NFTables.Port Architecture
View SourceThis document provides a detailed architectural overview of NFTables.Port, a bridge between Elixir applications and the Linux kernel's nftables firewall subsystem.
Table of Contents
- Overview
- High-Level Architecture
- Component Details
- Communication Protocol
- Data Flow
- Process Lifecycle
- Port Discovery Mechanism
- Security Architecture
- Error Handling
- Build and Deployment
Overview
NFTables.Port provides a secure, performant bridge between Elixir/OTP applications and Linux nftables.
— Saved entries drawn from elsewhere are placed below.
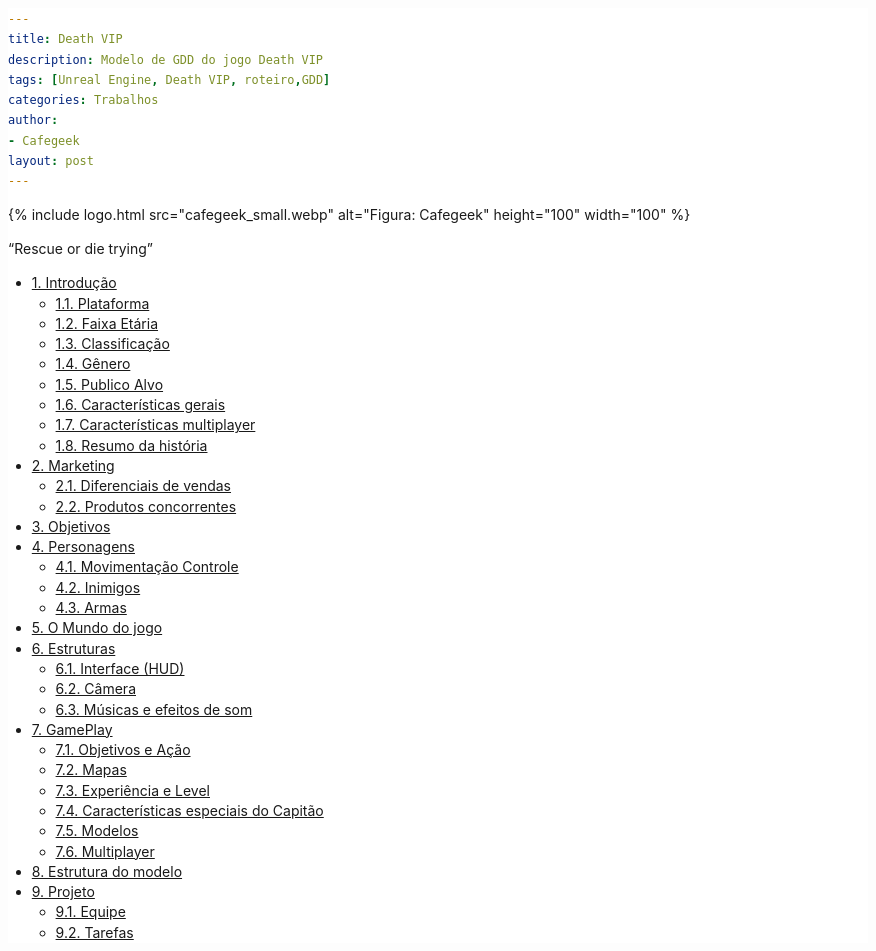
 ```yaml
---
title: Death VIP
description: Modelo de GDD do jogo Death VIP
tags: [Unreal Engine, Death VIP, roteiro,GDD]
categories: Trabalhos
author: 
- Cafegeek
layout: post
---
```


{% include logo.html
    src="cafegeek_small.webp"
    alt="Figura: Cafegeek"
    height="100"
    width="100"
%}

“Rescue or die trying”

- [1. Introdução](#1-introdução)
  - [1.1. Plataforma](#11-plataforma)
  - [1.2. Faixa Etária](#12-faixa-etária)
  - [1.3. Classificação](#13-classificação)
  - [1.4. Gênero](#14-gênero)
  - [1.5. Publico Alvo](#15-publico-alvo)
  - [1.6. Características gerais](#16-características-gerais)
  - [1.7. Características multiplayer](#17-características-multiplayer)
  - [1.8. Resumo da história](#18-resumo-da-história)
- [2. Marketing](#2-marketing)
  - [2.1. Diferenciais de vendas](#21-diferenciais-de-vendas)
  - [2.2. Produtos concorrentes](#22-produtos-concorrentes)
- [3. Objetivos](#3-objetivos)
- [4. Personagens](#4-personagens)
  - [4.1. Movimentação Controle](#41-movimentação-controle)
  - [4.2. Inimigos](#42-inimigos)
  - [4.3. Armas](#43-armas)
- [5. O Mundo do jogo](#5-o-mundo-do-jogo)
- [6. Estruturas](#6-estruturas)
  - [6.1. Interface (HUD)](#61-interface-hud)
  - [6.2. Câmera](#62-câmera)
  - [6.3. Músicas e efeitos de som](#63-músicas-e-efeitos-de-som)
- [7. GamePlay](#7-gameplay)
  - [7.1. Objetivos e Ação](#71-objetivos-e-ação)
  - [7.2. Mapas](#72-mapas)
  - [7.3. Experiência e Level](#73-experiência-e-level)
  - [7.4. Características especiais do Capitão](#74-características-especiais-do-capitão)
  - [7.5. Modelos](#75-modelos)
  - [7.6. Multiplayer](#76-multiplayer)
- [8. Estrutura do modelo](#8-estrutura-do-modelo)
- [9. Projeto](#9-projeto)
  - [9.1. Equipe](#91-equipe)
  - [9.2. Tarefas](#92-tarefas)
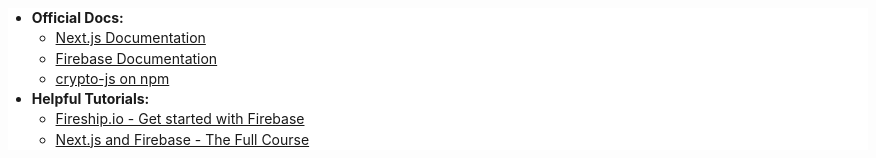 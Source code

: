 -   **Official Docs:**
    -   [Next.js Documentation](https://nextjs.org/docs)
    -   [Firebase Documentation](https://firebase.google.com/docs)
    -   [crypto-js on npm](https://www.npmjs.com/package/crypto-js)
-   **Helpful Tutorials:**
    -   [Fireship.io - Get started with Firebase](https://www.youtube.com/watch?v=l_u-s_HhW1I)
    -   [Next.js and Firebase - The Full Course](https://fireship.io/courses/nextjs/)
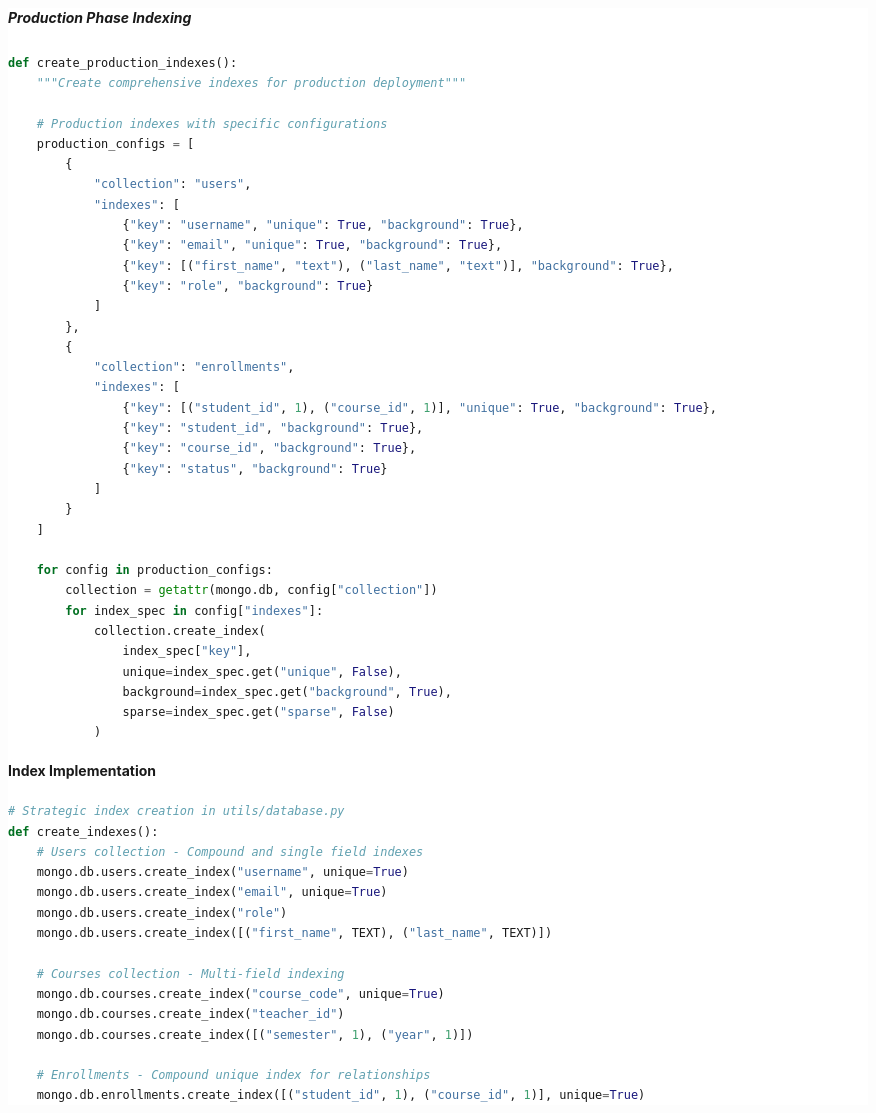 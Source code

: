 ##### Production Phase Indexing
```python
def create_production_indexes():
    """Create comprehensive indexes for production deployment"""
    
    # Production indexes with specific configurations
    production_configs = [
        {
            "collection": "users",
            "indexes": [
                {"key": "username", "unique": True, "background": True},
                {"key": "email", "unique": True, "background": True},
                {"key": [("first_name", "text"), ("last_name", "text")], "background": True},
                {"key": "role", "background": True}
            ]
        },
        {
            "collection": "enrollments", 
            "indexes": [
                {"key": [("student_id", 1), ("course_id", 1)], "unique": True, "background": True},
                {"key": "student_id", "background": True},
                {"key": "course_id", "background": True},
                {"key": "status", "background": True}
            ]
        }
    ]
    
    for config in production_configs:
        collection = getattr(mongo.db, config["collection"])
        for index_spec in config["indexes"]:
            collection.create_index(
                index_spec["key"],
                unique=index_spec.get("unique", False),
                background=index_spec.get("background", True),
                sparse=index_spec.get("sparse", False)
            )
```

#### Index Implementation
```python
# Strategic index creation in utils/database.py
def create_indexes():
    # Users collection - Compound and single field indexes
    mongo.db.users.create_index("username", unique=True)
    mongo.db.users.create_index("email", unique=True)
    mongo.db.users.create_index("role")
    mongo.db.users.create_index([("first_name", TEXT), ("last_name", TEXT)])
    
    # Courses collection - Multi-field indexing
    mongo.db.courses.create_index("course_code", unique=True)
    mongo.db.courses.create_index("teacher_id")
    mongo.db.courses.create_index([("semester", 1), ("year", 1)])
    
    # Enrollments - Compound unique index for relationships
    mongo.db.enrollments.create_index([("student_id", 1), ("course_id", 1)], unique=True)
```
It uses an Erlang Port to communicate with a native Zig executable that interfaces with the kernel through libnftables.
Design Goals
- Security First: Use Linux capabilities instead of root privileges
- Isolation: Port crashes don't affect the Erlang VM
- Performance: Native code with zero-copy where possible
- Reliability: Synchronous request/response with timeout support
- Simplicity: JSON-based protocol matching nftables' native API
High-Level Architecture
flowchart TD
subgraph elixir["Elixir Application"]
api["NFTables High-Level API (optional)<br/>Table, Chain, Rule, Set, Builder modules"]
genserver["NFTables.Port (GenServer)<br/>- Process management<br/>- Request/response synchronization<br/>- Timeout handling"]
api -->|JSON strings| genserver
end
subgraph erlang["Erlang VM"]
port_subsystem["Port Subsystem<br/>stdin/stdout communication"]
end
genserver -->|"Erlang Port Protocol<br/>{:packet, 4} framing"| port_subsystem
subgraph zig["port_nftables (Zig Executable)"]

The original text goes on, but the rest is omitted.